Isranomics

Shekel Strength: Factors Driving Stability in Israel’s Currency Market

by | Feb 25, 2024 | Economy | 0 comments

Since the onset of the year, the local foreign exchange market in Israel has exhibited commendable stability. Notably, the shekel has demonstrated resilience, strengthening against the dollar to trade at a rate of 3.63, despite recent growth data publications. However, the forthcoming interest rate decision by the Bank of Israel looms as a potential catalyst for change in this stability.

Anticipation surrounds the Bank of Israel’s decision, particularly concerning the possibility of a second additional interest rate reduction in 2024. Such a move could trigger a devaluation of the shekel, driven by the interest rate gap between Israel and Western countries.
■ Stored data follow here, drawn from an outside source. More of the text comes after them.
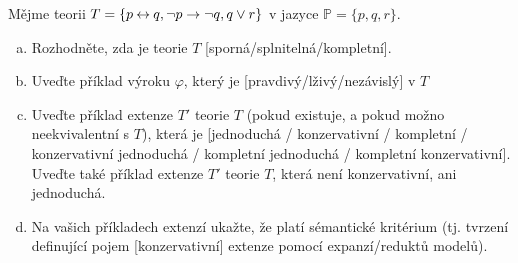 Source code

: \begin{problem}\label{problem:properties-of-theories}

    Mějme teorii $T=\{p\mathbin{\leftrightarrow} q,\neg p\to\neg q,q\lor r\}$ v jazyce $\mathbb P=\{p,q,r\}$.
    \begin{enumerate}[(a)]
        \item Rozhodněte, zda je teorie $T$ [sporná/splnitelná/kompletní].
        \item Uveďte příklad výroku $\varphi$, který je [pravdivý/lživý/nezávislý] v $T$
        \item Uveďte příklad extenze $T'$ teorie $T$ (pokud existuje, a pokud možno neekvivalentní s $T$), která je [jednoduchá / konzervativní / kompletní / konzervativní jednoduchá / kompletní jednoduchá / kompletní konzervativní]. Uveďte také příklad extenze $T'$ teorie $T$, která není konzervativní, ani jednoduchá.
        \item Na vašich příkladech extenzí ukažte, že platí sémantické kritérium (tj. tvrzení definující pojem [konzervativní] extenze pomocí expanzí/reduktů modelů).
    \end{enumerate}


\end{problem}
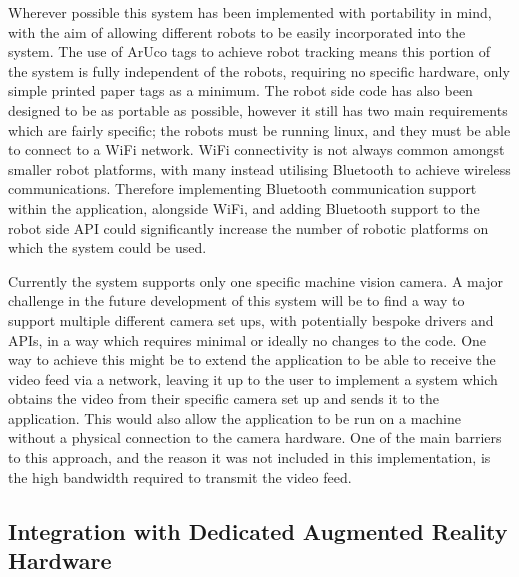 Wherever possible this system has been implemented with portability in mind, with the aim of allowing different robots to be easily incorporated into the system. The use of ArUco tags to achieve robot tracking means this portion of the system is fully independent of the robots, requiring no specific hardware, only simple printed paper tags as a minimum. The robot side code has also been designed to be as portable as possible, however it still has two main requirements which are fairly specific; the robots must be running linux, and they must be able to connect to a WiFi network. WiFi connectivity is not always common amongst smaller robot platforms, with many instead utilising Bluetooth to achieve wireless communications. Therefore implementing Bluetooth communication support within the application, alongside WiFi, and adding Bluetooth support to the robot side API could significantly increase the number of robotic platforms on which the system could be used.

Currently the system supports only one specific machine vision camera. A major challenge in the future development of this system will be to find a way to support multiple different camera set ups, with potentially bespoke drivers and APIs, in a way which requires minimal or ideally no changes to the code. One way to achieve this might be to extend the application to be able to receive the video feed via a network, leaving it up to the user to implement a system which obtains the video from their specific camera set up and sends it to the application. This would also allow the application to be run on a machine without a physical connection to the camera hardware. One of the main barriers to this approach, and the reason it was not included in this implementation, is the high bandwidth required to transmit the video feed.


\subsection{Integration with Dedicated Augmented Reality Hardware}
Notably, central banks in Europe and the USA have shown reluctance to ease monetary policies, potentially exacerbating this gap.

In light of these developments, reputable financial institutions such as Goldman Sachs and Bank of America have provided insights into the trajectory of the shekel. Goldman Sachs forecasts a continuation of the current exchange rate around NIS 3.7 per dollar in the short term, with a projected strengthening of the shekel to NIS 3.55 in the coming year. However, concerns persist regarding inflationary pressures, extending possibly until 2027.
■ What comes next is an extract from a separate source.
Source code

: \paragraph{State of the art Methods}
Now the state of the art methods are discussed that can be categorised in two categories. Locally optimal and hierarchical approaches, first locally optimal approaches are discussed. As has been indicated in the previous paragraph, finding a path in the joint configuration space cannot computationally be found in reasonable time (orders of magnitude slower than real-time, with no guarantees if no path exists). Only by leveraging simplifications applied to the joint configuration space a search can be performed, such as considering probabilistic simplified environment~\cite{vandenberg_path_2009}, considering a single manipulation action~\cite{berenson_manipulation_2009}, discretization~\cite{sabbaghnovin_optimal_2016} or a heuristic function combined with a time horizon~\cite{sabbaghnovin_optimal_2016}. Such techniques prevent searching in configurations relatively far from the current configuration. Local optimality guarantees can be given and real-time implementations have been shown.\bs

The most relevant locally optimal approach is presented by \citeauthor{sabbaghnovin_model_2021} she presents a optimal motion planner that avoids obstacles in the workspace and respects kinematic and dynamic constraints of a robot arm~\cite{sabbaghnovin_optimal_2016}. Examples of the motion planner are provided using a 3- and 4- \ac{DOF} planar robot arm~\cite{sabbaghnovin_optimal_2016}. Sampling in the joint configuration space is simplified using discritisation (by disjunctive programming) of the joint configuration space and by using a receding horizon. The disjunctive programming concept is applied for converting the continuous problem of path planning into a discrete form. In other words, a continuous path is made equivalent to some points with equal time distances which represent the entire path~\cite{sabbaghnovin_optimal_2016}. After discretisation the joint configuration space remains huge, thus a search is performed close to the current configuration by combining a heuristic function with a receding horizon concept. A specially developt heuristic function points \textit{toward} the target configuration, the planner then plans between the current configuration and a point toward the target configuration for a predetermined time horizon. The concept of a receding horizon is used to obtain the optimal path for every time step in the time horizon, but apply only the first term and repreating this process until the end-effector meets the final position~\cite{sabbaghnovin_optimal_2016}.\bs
Goldman Sachs attributes the recent shekel strength to various factors. Firstly, despite negative growth data, the shekel’s resilience underscores market optimism regarding Israel’s economic performance, especially in the first quarter of the year. Additionally, the high profitability of technology stocks in the US has bolstered the shekel, given Israel’s need to balance institutional investment portfolios.
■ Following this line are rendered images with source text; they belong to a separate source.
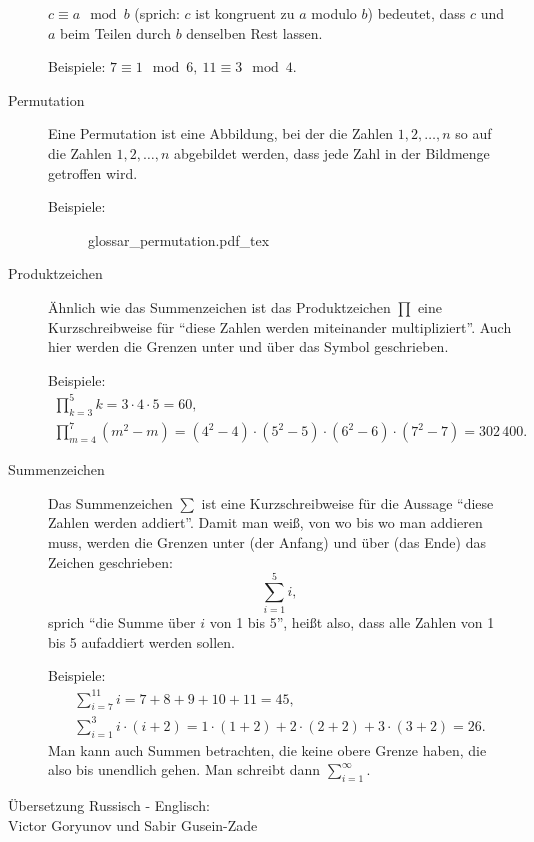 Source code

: \begin{description}
		$c\equiv a \mod b$ (sprich: $c$ ist kongruent zu $a$ modulo $b$) bedeutet, dass $c$ und $a$ beim Teilen durch $b$ denselben Rest lassen.

		Beispiele: $7\equiv 1 \mod 6,\ 11\equiv 3 \mod 4$.
	\item[Permutation] Eine Permutation ist eine Abbildung, bei der die Zahlen $1,2,\dotsc,n$ so auf die Zahlen $1,2,\dotsc,n$ abgebildet werden, dass jede Zahl in der Bildmenge getroffen wird.

		Beispiele:
		\begin{figure}
			\def\svgwidth{200pt}
			{glossar_permutation.pdf_tex}
		\end{figure}
	\item[Produktzeichen] Ähnlich wie das Summenzeichen ist das Produktzeichen $\prod$ eine Kurzschreibweise für \enquote{diese Zahlen werden miteinander multipliziert}. Auch hier werden die Grenzen unter und über das Symbol geschrieben.

		Beispiele:
		\begin{gather*}
			\prod\limits_{k=3}^5 k = 3\cdot 4\cdot 5 = 60,\\
			\prod\limits_{m=4}^7 (m^2 - m) = (4^2-4)\cdot(5^2-5)\cdot (6^2-6) \cdot (7^2-7)= 302\,400.
		\end{gather*}
	\item[Summenzeichen] Das Summenzeichen $\sum$ ist eine Kurzschreibweise für die Aussage \enquote{diese Zahlen werden addiert}.
		Damit man weiß, von wo bis wo man addieren muss, werden die Grenzen unter (der Anfang) und über (das Ende) das Zeichen geschrieben:
		\begin{equation*}
			\sum\limits_{i=1}^5 i,
		\end{equation*}
		sprich \enquote{die Summe über $i$ von 1 bis 5}, heißt also, dass alle Zahlen von 1 bis 5 aufaddiert werden sollen.

		Beispiele:
		\begin{gather*}
			\sum\limits_{i=7}^{11} i= 7+8+9+10+11 = 45,\\
			\sum\limits_{i=1}^3 i\cdot (i+2) = 1\cdot (1+2) + 2\cdot (2+2) + 3\cdot (3+2) = 26.
		\end{gather*}
		Man kann auch Summen betrachten, die keine obere Grenze haben, die also bis unendlich gehen. Man schreibt dann $\sum\limits_{i=1}^\infty$.
\end{description}
\clearpage
\null\vfill
\noindent
Übersetzung Russisch - Englisch:\\
\null\quad Victor Goryunov und Sabir Gusein-Zade\\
Furthermore, positive developments in Israel’s trade balance, particularly a favorable improvement in the fourth quarter, suggest underlying strengths in the economy. The balance of payments dynamics indicates a potential undervaluation of the shekel, paving the way for future appreciation. However, historical precedents highlight the inflow of foreign funds during geopolitical crises, exerting upward pressure on the shekel’s value.

Despite these positive indicators, Israel’s high risk premium remains a significant factor influencing currency exchange rates. This premium serves as a counterbalance to external aid inflows, shaping the equilibrium in the foreign exchange market.

In conclusion, the stability witnessed in the Israeli foreign exchange market is underpinned by a delicate interplay of domestic and international factors. While current conditions favor the shekel’s strength, the impending interest rate decision by the Bank of Israel introduces an element of uncertainty. Market participants keenly await further developments, mindful of the potential ramifications on currency dynamics and economic stability.